Monday, October 28, 2013

Amazing New Series Dracula: Yummy Clothes

Happy Halloween everyone. In case you missed this awesome new series with yummy period clothing, I am adding this week's eye candy for you. Now back to sewing.

And no, I have no excuses for watching this other than I love the clothes. It's no Game of Thrones, but definitely entertaining.

Monday, October 7, 2013

Textile Videos Worth Watching: Hot Patterns

      Ok, this week I'm busy catching up on Trudy's youtube videos while I do a bunch of handsewing for my Halloween costume. The plan at this point is to make myself a custom corsets for a night on the town, but I'm going to reserve judgement until I'm farther along as lingerie is COMPLETELY out of my previous experience depth. Here's to picking up new skills.
       I really love her videos and Sandra (Power Sewing), however I'm always torn on the actual buying of the patterns as I'm not really her customer body type (more a spoon than a rectangle) and most of my commercial work is in menswear. If you want to step your sewing up a notch, I can suggest spending a few minutes of your day for a month on her 7-8 min tutorials for a month or two. She's posted 12 hours overall. All of it is worth watching. The patterns she makes are reasonably priced in my opinion in the range of $7-12.00 each. Not as cheap as a large scale company, but certainly within range for someone producing them privately. Great for the home sewer, especially if you are plagued by a problem tummy.
       So, what are you making for Halloween?

Tuesday, October 1, 2013

How Look Better In Home Sewn Clothing

I recently stumbled across this gem of a paper by Debra McLendon on home sewing thanks to a fellow patternmaker, Dean Dyer. As some of you all know, most major home sewing patterns fit like crap, but frankly lacked the drive to tackle as I find the home sewing market confusing and degrading. Thankfully someone else has undertaken the research for me. While you can dig through the 160 page paper and pick up a lot of info, I suggest skipping to the end (page 140-141) to figure out which of the 5 major pattern companies to pick for you personally.
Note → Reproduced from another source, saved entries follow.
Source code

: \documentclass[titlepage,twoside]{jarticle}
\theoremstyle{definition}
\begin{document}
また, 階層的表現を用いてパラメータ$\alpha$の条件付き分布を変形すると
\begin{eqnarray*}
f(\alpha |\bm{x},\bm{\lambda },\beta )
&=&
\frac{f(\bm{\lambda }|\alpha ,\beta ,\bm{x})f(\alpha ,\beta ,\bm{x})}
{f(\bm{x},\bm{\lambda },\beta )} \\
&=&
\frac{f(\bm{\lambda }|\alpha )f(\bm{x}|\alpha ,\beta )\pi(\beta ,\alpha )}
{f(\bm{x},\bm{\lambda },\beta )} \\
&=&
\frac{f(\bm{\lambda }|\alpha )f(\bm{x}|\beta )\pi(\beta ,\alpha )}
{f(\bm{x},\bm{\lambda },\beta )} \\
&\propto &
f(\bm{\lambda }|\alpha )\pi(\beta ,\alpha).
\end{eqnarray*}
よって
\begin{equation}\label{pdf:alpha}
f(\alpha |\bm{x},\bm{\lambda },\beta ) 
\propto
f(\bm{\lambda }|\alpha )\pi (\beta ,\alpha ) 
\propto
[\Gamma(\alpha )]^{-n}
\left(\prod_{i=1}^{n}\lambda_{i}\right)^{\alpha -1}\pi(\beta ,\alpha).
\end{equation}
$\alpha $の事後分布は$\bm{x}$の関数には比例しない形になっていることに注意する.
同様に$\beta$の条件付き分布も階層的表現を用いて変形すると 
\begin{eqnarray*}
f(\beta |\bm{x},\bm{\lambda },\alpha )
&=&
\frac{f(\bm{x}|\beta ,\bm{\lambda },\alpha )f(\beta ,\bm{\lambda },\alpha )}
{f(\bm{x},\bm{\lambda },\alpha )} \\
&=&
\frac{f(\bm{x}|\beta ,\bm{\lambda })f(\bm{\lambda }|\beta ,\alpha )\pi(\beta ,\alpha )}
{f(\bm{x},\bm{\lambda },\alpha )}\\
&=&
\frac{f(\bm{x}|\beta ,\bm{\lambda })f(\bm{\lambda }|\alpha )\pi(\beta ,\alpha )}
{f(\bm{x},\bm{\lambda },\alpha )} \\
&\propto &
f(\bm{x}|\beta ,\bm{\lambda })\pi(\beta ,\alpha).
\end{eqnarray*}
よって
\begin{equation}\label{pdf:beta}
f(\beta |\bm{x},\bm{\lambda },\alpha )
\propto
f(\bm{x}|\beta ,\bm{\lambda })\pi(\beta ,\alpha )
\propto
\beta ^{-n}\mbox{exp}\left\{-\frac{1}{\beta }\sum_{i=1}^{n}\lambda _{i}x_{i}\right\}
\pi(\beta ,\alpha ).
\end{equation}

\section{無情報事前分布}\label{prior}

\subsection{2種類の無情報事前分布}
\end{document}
The reason is there is a picture of the major dress company dresses sewn up and placed on the same mannequin for comparison:

Burda is a square body shape (If you had a square body shape/tummy buy this size).
Butterick seems to have the closest hourglass figure (Small 8% of the population)
McCalls is an spoon (Small bust, larger butt).
The New Look is knock off of Butterick (Less extreme version)
Vogue is a Triangle (Larger bust with smaller hips).

Overall, I would say that from a visual aspect....McCalls fits the best in the front visually, the New Look from the back, and Butterick/Vogue from the side. So look at yourself in the mirror. Figure out your overall size, and pick accordingly. I being an Irish woman spoon in a family of spoons will be buying McCalls. You may be something else. Happy sewing.